Comparative example 1: on the basis of example 9, the negative CTP plate was prepared without applying eugenol modified resin, with the remaining steps unchanged.
Comparative example 2: on the basis of example 9, the negative CTP plate was prepared without coating the composite resin, with the remaining steps remaining unchanged.
Comparative example 3: on the basis of example 9, the negative CTP plate was prepared without coating a heat-resistant protective layer, with the remaining steps remaining unchanged.
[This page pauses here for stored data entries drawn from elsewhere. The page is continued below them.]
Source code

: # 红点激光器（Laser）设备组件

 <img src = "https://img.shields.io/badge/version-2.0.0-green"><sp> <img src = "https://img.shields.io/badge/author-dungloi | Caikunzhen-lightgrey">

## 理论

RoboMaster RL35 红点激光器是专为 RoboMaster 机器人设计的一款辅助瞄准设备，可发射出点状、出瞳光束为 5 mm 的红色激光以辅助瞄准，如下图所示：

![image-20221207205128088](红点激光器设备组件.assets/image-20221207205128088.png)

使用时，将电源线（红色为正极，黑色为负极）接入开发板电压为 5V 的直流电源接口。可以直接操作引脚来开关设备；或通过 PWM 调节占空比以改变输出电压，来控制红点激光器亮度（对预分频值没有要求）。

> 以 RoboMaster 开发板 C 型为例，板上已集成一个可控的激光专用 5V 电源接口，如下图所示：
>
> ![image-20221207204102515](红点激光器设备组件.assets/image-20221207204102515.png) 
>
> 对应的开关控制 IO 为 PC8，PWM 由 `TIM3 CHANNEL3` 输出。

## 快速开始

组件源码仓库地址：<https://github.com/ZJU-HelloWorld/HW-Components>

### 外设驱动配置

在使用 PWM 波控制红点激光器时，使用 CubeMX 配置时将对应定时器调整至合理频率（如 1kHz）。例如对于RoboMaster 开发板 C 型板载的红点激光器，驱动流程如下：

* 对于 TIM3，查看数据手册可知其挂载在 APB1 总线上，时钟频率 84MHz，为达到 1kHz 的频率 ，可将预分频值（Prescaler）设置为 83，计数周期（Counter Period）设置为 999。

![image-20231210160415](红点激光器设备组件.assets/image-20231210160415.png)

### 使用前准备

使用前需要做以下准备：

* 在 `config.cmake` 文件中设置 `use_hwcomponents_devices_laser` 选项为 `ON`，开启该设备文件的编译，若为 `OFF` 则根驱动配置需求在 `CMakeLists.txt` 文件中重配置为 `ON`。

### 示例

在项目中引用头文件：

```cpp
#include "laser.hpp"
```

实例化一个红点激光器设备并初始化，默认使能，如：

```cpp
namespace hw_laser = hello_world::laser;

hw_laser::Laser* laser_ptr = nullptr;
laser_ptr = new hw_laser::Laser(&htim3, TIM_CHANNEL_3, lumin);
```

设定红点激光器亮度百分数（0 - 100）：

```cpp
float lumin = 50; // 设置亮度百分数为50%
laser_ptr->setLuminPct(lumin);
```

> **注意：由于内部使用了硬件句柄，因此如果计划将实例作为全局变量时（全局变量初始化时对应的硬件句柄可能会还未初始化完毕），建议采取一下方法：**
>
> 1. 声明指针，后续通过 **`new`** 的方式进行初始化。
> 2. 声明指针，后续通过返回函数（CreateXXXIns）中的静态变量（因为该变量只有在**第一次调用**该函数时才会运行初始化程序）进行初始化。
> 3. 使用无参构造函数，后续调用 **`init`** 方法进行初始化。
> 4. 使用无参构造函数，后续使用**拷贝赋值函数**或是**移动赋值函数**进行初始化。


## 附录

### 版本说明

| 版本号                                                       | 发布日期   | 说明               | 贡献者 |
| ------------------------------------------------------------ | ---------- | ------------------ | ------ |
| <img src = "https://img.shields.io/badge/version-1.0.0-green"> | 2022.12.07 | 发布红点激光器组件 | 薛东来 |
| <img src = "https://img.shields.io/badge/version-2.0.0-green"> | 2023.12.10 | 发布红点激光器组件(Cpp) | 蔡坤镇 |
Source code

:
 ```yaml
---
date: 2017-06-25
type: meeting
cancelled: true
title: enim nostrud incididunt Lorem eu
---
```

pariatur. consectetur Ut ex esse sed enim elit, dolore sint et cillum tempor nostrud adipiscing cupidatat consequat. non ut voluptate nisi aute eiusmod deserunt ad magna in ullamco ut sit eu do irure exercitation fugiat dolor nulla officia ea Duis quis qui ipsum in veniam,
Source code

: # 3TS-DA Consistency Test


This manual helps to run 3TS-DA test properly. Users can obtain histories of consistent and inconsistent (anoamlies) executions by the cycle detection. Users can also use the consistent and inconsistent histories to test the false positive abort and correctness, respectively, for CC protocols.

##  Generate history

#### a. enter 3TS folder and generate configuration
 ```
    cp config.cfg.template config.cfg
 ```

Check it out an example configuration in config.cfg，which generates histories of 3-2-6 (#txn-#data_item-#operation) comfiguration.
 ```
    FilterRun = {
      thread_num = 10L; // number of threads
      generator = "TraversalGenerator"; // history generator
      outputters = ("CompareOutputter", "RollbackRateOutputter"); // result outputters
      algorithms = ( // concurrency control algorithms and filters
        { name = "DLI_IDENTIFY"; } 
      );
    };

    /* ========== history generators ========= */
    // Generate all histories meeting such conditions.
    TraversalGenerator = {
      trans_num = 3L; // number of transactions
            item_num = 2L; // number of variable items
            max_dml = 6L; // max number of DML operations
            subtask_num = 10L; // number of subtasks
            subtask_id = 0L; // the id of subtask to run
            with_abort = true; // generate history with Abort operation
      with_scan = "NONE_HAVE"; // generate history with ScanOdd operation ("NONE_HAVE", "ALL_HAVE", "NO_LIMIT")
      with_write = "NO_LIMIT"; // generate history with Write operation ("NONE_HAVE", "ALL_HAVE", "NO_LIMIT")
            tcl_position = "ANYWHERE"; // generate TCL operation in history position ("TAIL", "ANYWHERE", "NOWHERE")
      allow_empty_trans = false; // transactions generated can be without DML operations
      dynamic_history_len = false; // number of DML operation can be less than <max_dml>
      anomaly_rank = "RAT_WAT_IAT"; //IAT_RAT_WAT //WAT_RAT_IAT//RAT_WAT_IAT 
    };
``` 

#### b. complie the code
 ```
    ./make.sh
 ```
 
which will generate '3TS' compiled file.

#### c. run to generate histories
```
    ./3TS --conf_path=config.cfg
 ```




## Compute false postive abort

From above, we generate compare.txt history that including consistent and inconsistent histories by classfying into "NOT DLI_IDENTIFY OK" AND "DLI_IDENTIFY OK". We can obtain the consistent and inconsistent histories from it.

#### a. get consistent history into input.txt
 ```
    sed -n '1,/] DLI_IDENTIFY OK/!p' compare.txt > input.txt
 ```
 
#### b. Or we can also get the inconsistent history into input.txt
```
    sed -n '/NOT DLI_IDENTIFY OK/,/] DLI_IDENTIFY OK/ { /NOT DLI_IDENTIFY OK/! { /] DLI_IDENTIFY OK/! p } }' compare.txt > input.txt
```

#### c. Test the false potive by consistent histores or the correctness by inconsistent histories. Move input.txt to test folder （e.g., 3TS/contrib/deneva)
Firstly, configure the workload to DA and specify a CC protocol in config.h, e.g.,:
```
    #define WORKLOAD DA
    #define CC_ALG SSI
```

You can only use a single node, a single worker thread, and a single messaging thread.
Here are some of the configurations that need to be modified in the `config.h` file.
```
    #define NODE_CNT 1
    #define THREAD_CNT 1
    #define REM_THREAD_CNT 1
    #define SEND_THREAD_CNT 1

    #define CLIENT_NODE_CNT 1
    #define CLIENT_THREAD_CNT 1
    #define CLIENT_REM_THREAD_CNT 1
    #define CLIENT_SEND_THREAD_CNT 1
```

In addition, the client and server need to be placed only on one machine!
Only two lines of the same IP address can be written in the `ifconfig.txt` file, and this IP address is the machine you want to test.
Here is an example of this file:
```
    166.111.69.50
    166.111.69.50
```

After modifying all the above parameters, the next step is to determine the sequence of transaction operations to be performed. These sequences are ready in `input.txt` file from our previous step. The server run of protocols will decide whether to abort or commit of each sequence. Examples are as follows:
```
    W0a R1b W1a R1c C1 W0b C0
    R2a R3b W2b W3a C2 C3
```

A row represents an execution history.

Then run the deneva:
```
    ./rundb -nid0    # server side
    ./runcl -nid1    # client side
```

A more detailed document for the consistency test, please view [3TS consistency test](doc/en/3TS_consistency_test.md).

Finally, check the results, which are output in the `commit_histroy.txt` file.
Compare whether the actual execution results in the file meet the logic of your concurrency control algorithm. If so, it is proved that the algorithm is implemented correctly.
Performance tests were performed on the CTP plates prepared in examples 7 to 9 and comparative examples 1 to 3, and CTP plates prepared in examples 7 to 9 and comparative examples 1 to 3 were placed in an oven at 100 ℃, 200 ℃, 300 ℃ and 400 ℃ and the morphology of the CTP plates was observed at 10min, 30min and 60min, and the results are shown in table 1:
TABLE 1
As can be seen from table 1, CTP plates coated with the heat-resistant protective layer in examples 7 to 9 still have good morphology at 300 ℃ and have good heat-resistant effect.
It should be noted that in this document, terms such as "comprises," "comprising," or any other variation thereof, are intended to cover a non-exclusive inclusion, such that a process, method, article, or apparatus that comprises a list of elements does not include only those elements but may include other elements not expressly listed or inherent to such process, method, article, or apparatus.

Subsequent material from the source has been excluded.